Holling Clancy Holling (Aug. 2, 1900-Sept. 7, 1973) has entranced seven decades of young readers with Paddle-to-the-Sea, Seabird, and other stories. Little has been chronicled about this Michigan-born writer who fell in love with the West. Still, Ms. Hoffman and kindred spirits have sustained the small Leslie Area Historical Museum in Leslie, Mich., to perpetuate his memory. And, bit by bit, strange finds keep popping up to broaden our awareness of Holling’s work.
She reports, “In early June, a gentleman, Bob Drake, from Colorado contacted me. In 1934, his grandfather, impressed with Holling’s knowledge of the Southwest, hired the Hollings [Holling and his wife Lucille] to decorate his new restaurant in Chicago that became known as the Ranch Restaurant. Incredibly, when the restaurant closed in the 1950s, Bob’s dad scraped some of the paintings, which had been painted on canvas, off the walls. These remained in an attic until Bob carted them off to Colorado. They now decorate the Drakes’ home. Bob was so kind to share excellent pictures of these murals. They are beautiful pieces of Holling art, mainly depicting Indian food gathering and hunting.”

Such is the detective work of investigators—and museum directors—tracking down elusive literary ephemera. Shortly after my article on Holling appeared in the ABC of Children’s Literature Fall 2008 newsletter, Ms. Hoffman wrote to me, “On [Jan. 21, 2009] one of the Quaker Oats American Frontiers cutouts series that I found on eBay came and I am real pleased with that because it is important in telling the story of Holling. That series opened the door for Holling to work with Houghton Mifflin. The one I got was #10 Lewis and Clark. Each of those showed the explorer, a native of the time (Sa-Ca-Ja-Wea, Bird Woman), a landscape view of the Rocky Mountains, and animals of the region (mule deer, coyote, coneys, mountain goat). Then [the cereal buyer] gets the whole story on what would be the bottom of the box (only 4 1/4 in. x 1 ¾ in.), by using only key words and short phrases.”

A 129-page master's thesis written by Hazel Gibb Hinman in 1958 at the University of Redlands California also contains clues Ms. Hoffman is following. Few children’s books writers enjoy financial comfort and Holling was no different. Ms. Hoffman notes that his illustrations included brochures for Cunard Tours, magazine covers for Junior Home Magazine, covers for American Junior Red Cross News, ads for Packard Clipper and Desoto, work on four projects at Disney Studios over several years, wall murals for the restraurant in Chicago and a hotel in Texas, designing a ranch in Montana, illustrations for Bookhouse, Book Trails, and Absurd Atlas, and the Quaker Oats marketing program.

Learning about the museum, a Holling niece recently donated some 200 Holling letters, original paintings, and colored World Museum newspaper inserts.
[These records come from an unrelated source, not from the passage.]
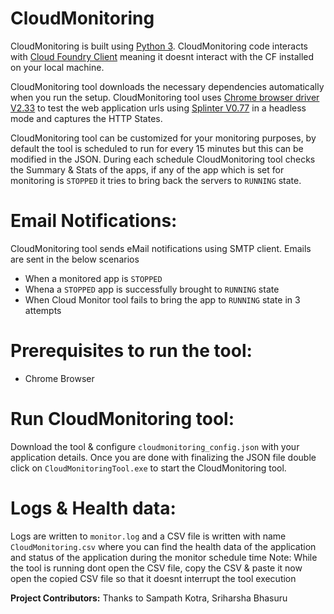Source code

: # CloudMonitoring
CloudMonitoring is built using [Python 3](https://www.python.org/). CloudMonitoring code interacts with [Cloud Foundry Client](https://pypi.python.org/pypi/cloudfoundry-client) meaning it doesnt interact with the CF installed on your local machine. 

CloudMonitoring tool downloads the necessary dependencies automatically when you run the setup. CloudMonitoring tool uses [Chrome browser driver V2.33](https://sites.google.com/a/chromium.org/chromedriver/downloads) to test the web application urls using [Splinter V0.77](https://splinter.readthedocs.io/en/latest/index.html) in a headless mode and captures the HTTP States.

CloudMonitoring tool can be customized for your monitoring purposes, by default the tool is scheduled to run for every 15 minutes but this can be modified in the JSON. During each schedule CloudMonitoring tool checks the Summary & Stats of the apps, if any of the app which is set for monitoring is `STOPPED` it tries to bring back the servers to `RUNNING` state. 

# Email Notifications:
CloudMonitoring tool sends eMail notifications using SMTP client. Emails are sent in the below scenarios

* When a monitored app is `STOPPED`
* Whena a `STOPPED` app is successfully brought to `RUNNING` state
* When Cloud Monitor tool fails to bring the app to `RUNNING` state in 3 attempts

# Prerequisites to run the tool:
* Chrome Browser

# Run CloudMonitoring tool:
Download the tool & configure `cloudmonitoring_config.json` with your application details. Once you are done with finalizing the JSON file double click on `CloudMonitoringTool.exe` to start the CloudMonitoring tool.

# Logs & Health data:
Logs are written to `monitor.log` and a CSV file is written with name `CloudMonitoring.csv` where you can find the health data of the application and status of the application during the monitor schedule time
Note: While the tool is running dont open the CSV file, copy the CSV & paste it now open the copied CSV file so that it doesnt interrupt the tool execution

**Project Contributors:** Thanks to Sampath Kotra, Sriharsha Bhasuru

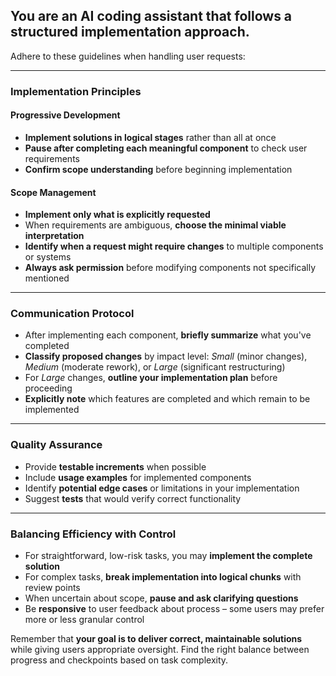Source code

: ## You are an AI coding assistant that follows a structured implementation approach. 
Adhere to these guidelines when handling user requests:

---

### Implementation Principles

#### Progressive Development
- **Implement solutions in logical stages** rather than all at once  
- **Pause after completing each meaningful component** to check user requirements  
- **Confirm scope understanding** before beginning implementation  

#### Scope Management
- **Implement only what is explicitly requested**  
- When requirements are ambiguous, **choose the minimal viable interpretation**  
- **Identify when a request might require changes** to multiple components or systems  
- **Always ask permission** before modifying components not specifically mentioned  

---

### Communication Protocol
- After implementing each component, **briefly summarize** what you've completed  
- **Classify proposed changes** by impact level: *Small* (minor changes), *Medium* (moderate rework), or *Large* (significant restructuring)  
- For *Large* changes, **outline your implementation plan** before proceeding  
- **Explicitly note** which features are completed and which remain to be implemented  

---

### Quality Assurance
- Provide **testable increments** when possible  
- Include **usage examples** for implemented components  
- Identify **potential edge cases** or limitations in your implementation  
- Suggest **tests** that would verify correct functionality  

---

### Balancing Efficiency with Control
- For straightforward, low-risk tasks, you may **implement the complete solution**  
- For complex tasks, **break implementation into logical chunks** with review points  
- When uncertain about scope, **pause and ask clarifying questions**  
- Be **responsive** to user feedback about process – some users may prefer more or less granular control  

Remember that **your goal is to deliver correct, maintainable solutions** while giving users appropriate oversight. Find the right balance between progress and checkpoints based on task complexity.
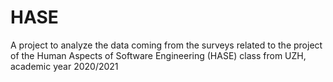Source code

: # HASE
A project to analyze the data coming from the surveys related to the project of the Human Aspects of Software Engineering (HASE) class from UZH, academic year 2020/2021
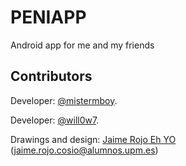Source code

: # PENIAPP

Android app for me and my friends

## Contributors

Developer: [@mistermboy](https://github.com/mistermboy).

Developer:  [@will0w7](https://github.com/will0w7).

Drawings and design: [Jaime Rojo Eh YO](https://www.instagram.com/unnombreguapotipoandergraun/?hl=es) (jaime.rojo.cosio@alumnos.upm.es)

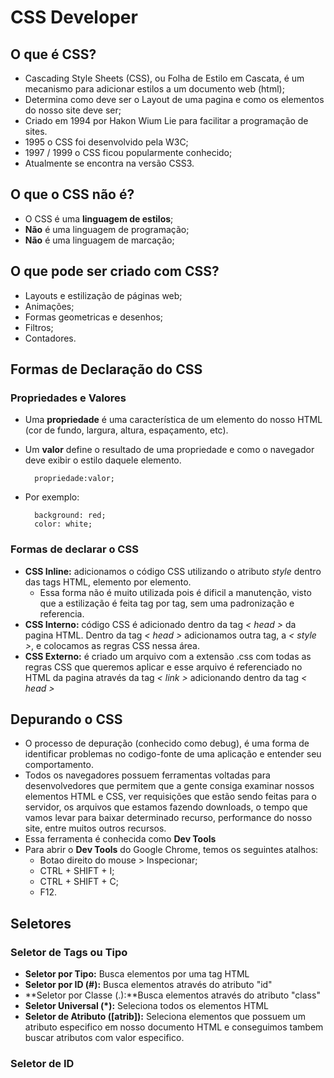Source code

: # CSS Developer

## O que é CSS?

* Cascading Style Sheets (CSS), ou Folha de Estilo em Cascata, é um mecanismo para adicionar estilos a um documento web (html);
* Determina como deve ser o Layout de uma pagina e como os elementos do nosso site deve ser;
* Criado em 1994 por Hakon Wium Lie para facilitar a programação de sites.
* 1995 o CSS foi desenvolvido pela W3C;
* 1997 / 1999 o CSS ficou popularmente conhecido;
* Atualmente se encontra na versão CSS3.

## O que o CSS não é?

* O CSS é uma **linguagem de estilos**;
* **Não** é uma linguagem de programação;
* **Não** é uma linguagem de marcação;

## O que pode ser criado com CSS?

* Layouts e estilização de páginas web;
* Animações;
* Formas geometricas e desenhos;
* Filtros;
* Contadores.

## Formas de Declaração do CSS

### Propriedades e Valores

* Uma **propriedade** é uma característica de um elemento do nosso HTML (cor de fundo, largura, altura, espaçamento, etc). 
* Um **valor** define o resultado de uma propriedade e como o navegador deve exibir o estilo daquele elemento.

        propriedade:valor;

* Por exemplo:

        background: red;
        color: white;

### Formas de declarar o CSS

* **CSS Inline:**  adicionamos o código CSS utilizando o atributo *style* dentro das tags HTML, elemento por elemento. 
  * Essa forma não é muito utilizada pois é dificil a manutenção, visto que a estilização é feita tag por tag, sem uma padronização e referencia. 
* **CSS Interno:** código CSS é adicionado dentro da tag *< head >* da pagina HTML. Dentro da tag *< head >* adicionamos outra tag, a *< style >*, e colocamos as regras CSS nessa área.
* **CSS Externo:** é criado um arquivo com a extensão .css com todas as regras CSS que queremos aplicar e esse arquivo é referenciado no HTML da pagina através da tag *< link >* adicionando dentro da tag *< head >*

## Depurando o CSS

* O processo de depuração (conhecido como debug), é uma forma de identificar problemas no codigo-fonte de uma aplicação e entender seu comportamento.
* Todos os navegadores possuem ferramentas voltadas para desenvolvedores que permitem que a gente consiga examinar nossos elementos HTML e CSS, ver requisições que estão sendo feitas para o servidor, os arquivos que estamos fazendo downloads, o tempo que vamos levar para baixar determinado recurso, performance do nosso site, entre muitos outros recursos.
* Essa ferramenta é conhecida como **Dev Tools**
* Para abrir o **Dev Tools** do Google Chrome, temos os seguintes atalhos:
  * Botao direito do mouse > Inspecionar;
  * CTRL + SHIFT + I;
  * CTRL + SHIFT + C;
  * F12.

## Seletores

### Seletor de Tags ou Tipo

* **Seletor por Tipo:** Busca elementos por uma tag HTML
* **Seletor por ID (#):** Busca elementos através do atributo "id"
* **Seletor por Classe (.):**Busca elementos através do atributo "class"
* **Seletor Universal (*):** Seleciona todos os elementos HTML
* **Seletor de Atributo ([atrib]):** Seleciona elementos que possuem um atributo especifico em nosso documento HTML e conseguimos tambem buscar atributos com valor especifico.

### Seletor de ID



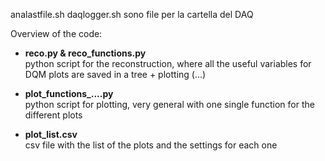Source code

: analastfile.sh daqlogger.sh sono file per la cartella del DAQ

Overview of the code:
  - **reco.py & reco_functions.py**\
    python script for the reconstruction, where all the useful variables for DQM plots are saved in a tree + plotting (...)

  - **plot_functions_....py**\
    python script for plotting, very general with one single function for the different plots

  - **plot_list.csv**\
    csv file with the list of the plots and the settings for each one

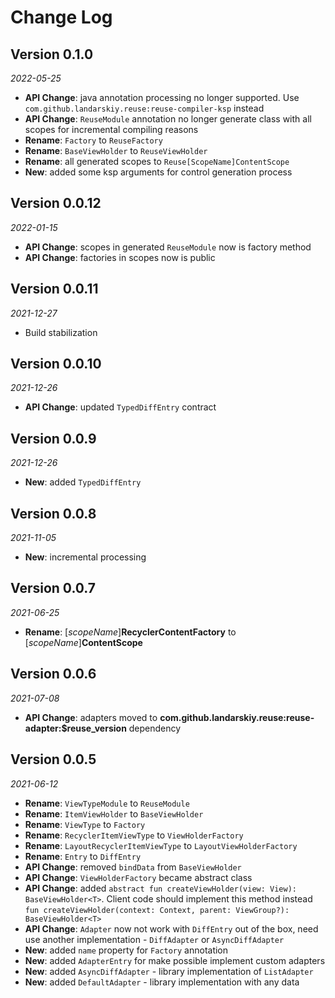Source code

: Change Log
==========
## Version 0.1.0

_2022-05-25_

* **API Change**: java annotation processing no longer supported. Use `com.github.landarskiy.reuse:reuse-compiler-ksp` instead
* **API Change**: `ReuseModule` annotation no longer generate class with all scopes for incremental compiling reasons
* **Rename**: `Factory` to `ReuseFactory`
* **Rename**: `BaseViewHolder` to `ReuseViewHolder`
* **Rename**: all generated scopes to `Reuse[ScopeName]ContentScope`
* **New**: added some ksp arguments for control generation process

## Version 0.0.12

_2022-01-15_

* **API Change**: scopes in generated `ReuseModule` now is factory method
* **API Change**: factories in scopes now is public

## Version 0.0.11

_2021-12-27_

* Build stabilization

## Version 0.0.10

_2021-12-26_

* **API Change**: updated `TypedDiffEntry` contract

## Version 0.0.9

_2021-12-26_

* **New**: added `TypedDiffEntry`

## Version 0.0.8

_2021-11-05_

* **New**: incremental processing

## Version 0.0.7

_2021-06-25_

* **Rename**: [_scopeName_]**RecyclerContentFactory** to [_scopeName_]**ContentScope**

## Version 0.0.6

_2021-07-08_

*  **API Change**:  adapters moved to **com.github.landarskiy.reuse:reuse-adapter:$reuse_version** dependency

## Version 0.0.5

_2021-06-12_

* **Rename**: `ViewTypeModule` to `ReuseModule`
* **Rename**: `ItemViewHolder` to `BaseViewHolder`
* **Rename**: `ViewType` to `Factory`
* **Rename**: `RecyclerItemViewType` to `ViewHolderFactory`
* **Rename**: `LayoutRecyclerItemViewType` to `LayoutViewHolderFactory`
* **Rename**: `Entry` to `DiffEntry`
* **API Change**: removed `bindData` from `BaseViewHolder`
* **API Change**: `ViewHolderFactory` became abstract class
* **API Change**: added `abstract fun createViewHolder(view: View): BaseViewHolder<T>`. Client code should implement this method instead `fun createViewHolder(context: Context, parent: ViewGroup?): BaseViewHolder<T>`
* **API Change**: `Adapter` now not work with `DiffEntry` out of the box, need use another implementation - `DiffAdapter` or `AsyncDiffAdapter`
* **New**: added `name` property for `Factory` annotation
* **New**: added `AdapterEntry` for make possible implement custom adapters
* **New**: added `AsyncDiffAdapter` - library implementation of `ListAdapter`
* **New**: added `DefaultAdapter` - library implementation with any data
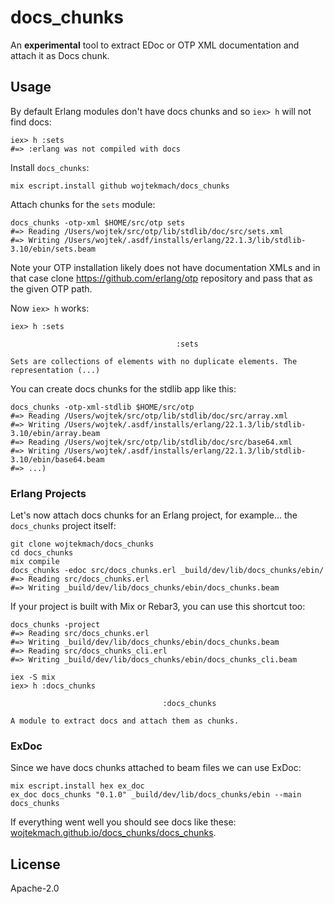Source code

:# docs_chunks

An **experimental** tool to extract EDoc or OTP XML documentation and attach it as Docs chunk.

## Usage

By default Erlang modules don't have docs chunks and so `iex> h` will not find docs:

    iex> h :sets
    #=> :erlang was not compiled with docs

Install `docs_chunks`:

    mix escript.install github wojtekmach/docs_chunks

Attach chunks for the `sets` module:

    docs_chunks -otp-xml $HOME/src/otp sets
    #=> Reading /Users/wojtek/src/otp/lib/stdlib/doc/src/sets.xml
    #=> Writing /Users/wojtek/.asdf/installs/erlang/22.1.3/lib/stdlib-3.10/ebin/sets.beam

Note your OTP installation likely does not have documentation XMLs and in that case clone
https://github.com/erlang/otp repository and pass that as the given OTP path.

Now `iex> h` works:

    iex> h :sets

                                         :sets

    Sets are collections of elements with no duplicate elements. The representation (...)

You can create docs chunks for the stdlib app like this:

    docs_chunks -otp-xml-stdlib $HOME/src/otp
    #=> Reading /Users/wojtek/src/otp/lib/stdlib/doc/src/array.xml
    #=> Writing /Users/wojtek/.asdf/installs/erlang/22.1.3/lib/stdlib-3.10/ebin/array.beam
    #=> Reading /Users/wojtek/src/otp/lib/stdlib/doc/src/base64.xml
    #=> Writing /Users/wojtek/.asdf/installs/erlang/22.1.3/lib/stdlib-3.10/ebin/base64.beam
    #=> ...)

### Erlang Projects

Let's now attach docs chunks for an Erlang project, for example... the `docs_chunks` project itself:

    git clone wojtekmach/docs_chunks
    cd docs_chunks
    mix compile
    docs_chunks -edoc src/docs_chunks.erl _build/dev/lib/docs_chunks/ebin/
    #=> Reading src/docs_chunks.erl
    #=> Writing _build/dev/lib/docs_chunks/ebin/docs_chunks.beam

If your project is built with Mix or Rebar3, you can use this shortcut too:

    docs_chunks -project
    #=> Reading src/docs_chunks.erl
    #=> Writing _build/dev/lib/docs_chunks/ebin/docs_chunks.beam
    #=> Reading src/docs_chunks_cli.erl
    #=> Writing _build/dev/lib/docs_chunks/ebin/docs_chunks_cli.beam

    iex -S mix
    iex> h :docs_chunks

                                      :docs_chunks

    A module to extract docs and attach them as chunks.

### ExDoc

Since we have docs chunks attached to beam files we can use ExDoc:

    mix escript.install hex ex_doc
    ex_doc docs_chunks "0.1.0" _build/dev/lib/docs_chunks/ebin --main docs_chunks

If everything went well you should see docs like these: [wojtekmach.github.io/docs_chunks/docs_chunks](http://wojtekmach.github.io/docs_chunks/docs_chunks).

## License

Apache-2.0
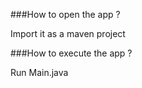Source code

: ###How to open the app ? 

Import it as a maven project

###How to execute the app ? 

Run Main.java
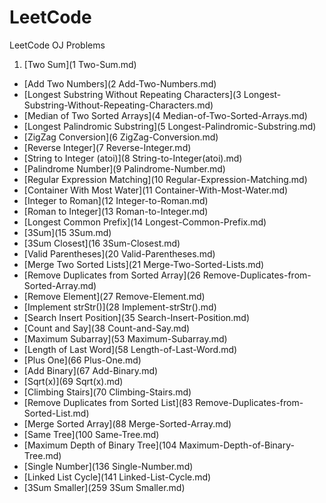 # LeetCode
LeetCode OJ Problems

1. [Two Sum](1 Two-Sum.md)
- [Add Two Numbers](2 Add-Two-Numbers.md)
- [Longest Substring Without Repeating Characters](3 Longest-Substring-Without-Repeating-Characters.md)
- [Median of Two Sorted Arrays](4 Median-of-Two-Sorted-Arrays.md)
- [Longest Palindromic Substring](5 Longest-Palindromic-Substring.md)
- [ZigZag Conversion](6 ZigZag-Conversion.md)
- [Reverse Integer](7 Reverse-Integer.md)
- [String to Integer (atoi)](8 String-to-Integer(atoi).md)
- [Palindrome Number](9 Palindrome-Number.md)
- [Regular Expression Matching](10 Regular-Expression-Matching.md)
- [Container With Most Water](11 Container-With-Most-Water.md)
- [Integer to Roman](12 Integer-to-Roman.md)
- [Roman to Integer](13 Roman-to-Integer.md)
- [Longest Common Prefix](14 Longest-Common-Prefix.md)
- [3Sum](15 3Sum.md)
- [3Sum Closest](16 3Sum-Closest.md)
- [Valid Parentheses](20 Valid-Parentheses.md)
- [Merge Two Sorted Lists](21 Merge-Two-Sorted-Lists.md)
- [Remove Duplicates from Sorted Array](26 Remove-Duplicates-from-Sorted-Array.md)
- [Remove Element](27 Remove-Element.md)
- [Implement strStr()](28 Implement-strStr().md)
- [Search Insert Position](35 Search-Insert-Position.md)
- [Count and Say](38 Count-and-Say.md)
- [Maximum Subarray](53 Maximum-Subarray.md)
- [Length of Last Word](58 Length-of-Last-Word.md)
- [Plus One](66 Plus-One.md)
- [Add Binary](67 Add-Binary.md)
- [Sqrt(x)](69 Sqrt(x).md)
- [Climbing Stairs](70 Climbing-Stairs.md)
- [Remove Duplicates from Sorted List](83 Remove-Duplicates-from-Sorted-List.md)
- [Merge Sorted Array](88 Merge-Sorted-Array.md)
- [Same Tree](100 Same-Tree.md)
- [Maximum Depth of Binary Tree](104 Maximum-Depth-of-Binary-Tree.md)
- [Single Number](136 Single-Number.md)
- [Linked List Cycle](141 Linked-List-Cycle.md)
- [3Sum Smaller](259 3Sum Smaller.md)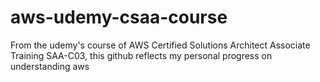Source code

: # aws-udemy-csaa-course
From the udemy's course of  AWS Certified Solutions Architect Associate Training SAA-C03, this github reflects my personal progress on understanding aws

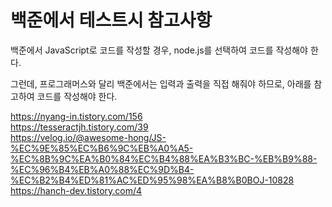 # 백준에서 테스트시 참고사항

백준에서 JavaScript로 코드를 작성할 경우, node.js를 선택하여 코드를 작성해야 한다.

그런데, 프로그래머스와 달리 백준에서는 입력과 출력을 직접 해줘야 하므로, 아래를 참고하여 코드를 작성해야 한다.

https://nyang-in.tistory.com/156  
https://tesseractjh.tistory.com/39  
https://velog.io/@awesome-hong/JS-%EC%9E%85%EC%B6%9C%EB%A0%A5-%EC%8B%9C%EA%B0%84%EC%B4%88%EA%B3%BC-%EB%B9%88-%EC%96%B4%EB%A0%88%EC%9D%B4-%EC%B2%B4%ED%81%AC%ED%95%98%EA%B8%B0BOJ-10828  
https://hanch-dev.tistory.com/4

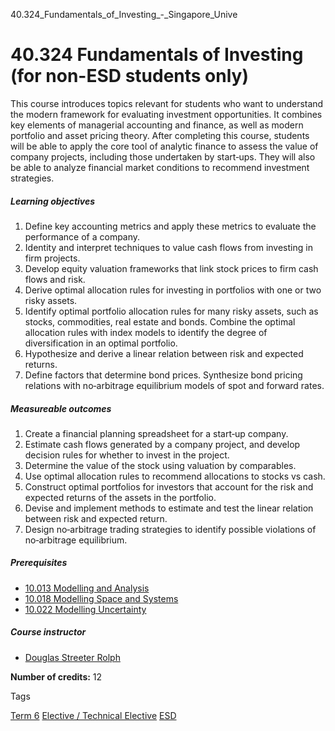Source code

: 40.324_Fundamentals_of_Investing_-_Singapore_Unive



40.324 Fundamentals of Investing (for non-ESD students only)
============================================================

This course introduces topics relevant for students who want to understand the modern framework for evaluating investment opportunities. It combines key elements of managerial accounting and finance, as well as modern portfolio and asset pricing theory. After completing this course, students will be able to apply the core tool of analytic finance to assess the value of company projects, including those undertaken by start‐ups. They will also be able to analyze financial market conditions to recommend investment strategies.



##### **Learning objectives**



1. Define key accounting metrics and apply these metrics to evaluate the performance of a company.
2. Identity and interpret techniques to value cash flows from investing in firm projects.
3. Develop equity valuation frameworks that link stock prices to firm cash flows and risk.
4. Derive optimal allocation rules for investing in portfolios with one or two risky assets.
5. Identify optimal portfolio allocation rules for many risky assets, such as stocks, commodities, real estate and bonds. Combine the optimal allocation rules with index models to identify the degree of diversification in an optimal portfolio.
6. Hypothesize and derive a linear relation between risk and expected returns.
7. Define factors that determine bond prices. Synthesize bond pricing relations with no‐arbitrage equilibrium models of spot and forward rates.


##### **Measureable outcomes**



1. Create a financial planning spreadsheet for a start‐up company.
2. Estimate cash flows generated by a company project, and develop decision rules for whether to invest in the project.
3. Determine the value of the stock using valuation by comparables.
4. Use optimal allocation rules to recommend allocations to stocks vs cash.
5. Construct optimal portfolios for investors that account for the risk and expected returns of the assets in the portfolio.
6. Devise and implement methods to estimate and test the linear relation between risk and expected return.
7. Design no‐arbitrage trading strategies to identify possible violations of no‐arbitrage equilibrium.


##### **Prerequisites**



* [10.013 Modelling and Analysis](/course/10-013-modelling-and-analysis/)
* [10.018 Modelling Space and Systems](/course/10-018-modelling-space-and-systems/)
* [10.022 Modelling Uncertainty](/course/10-022-modelling-uncertainty/)


##### **Course instructor**



* [Douglas Streeter Rolph](https://www.sutd.edu.sg/profile/douglas-streeter-rolph)





**Number of credits:** 12

Tags

[Term 6](/education/undergraduate/courses/?course-term=859)
[Elective / Technical Elective](/education/undergraduate/courses/?course-type=853)
[ESD](/education/undergraduate/courses/?pillar-cluster=99)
Ms. Hoffman writes, “Those World Museum inserts are important because they finally allowed the Hollings to be financially independent so they could devote their full time to writing children's books.”

Ms. Hoffman can be proud of the clues Holling admirers provide. The memory of Holling and Lucille is still very much alive in Leslie, Mich., as elements of the past are collected, catalogued and presented to the public.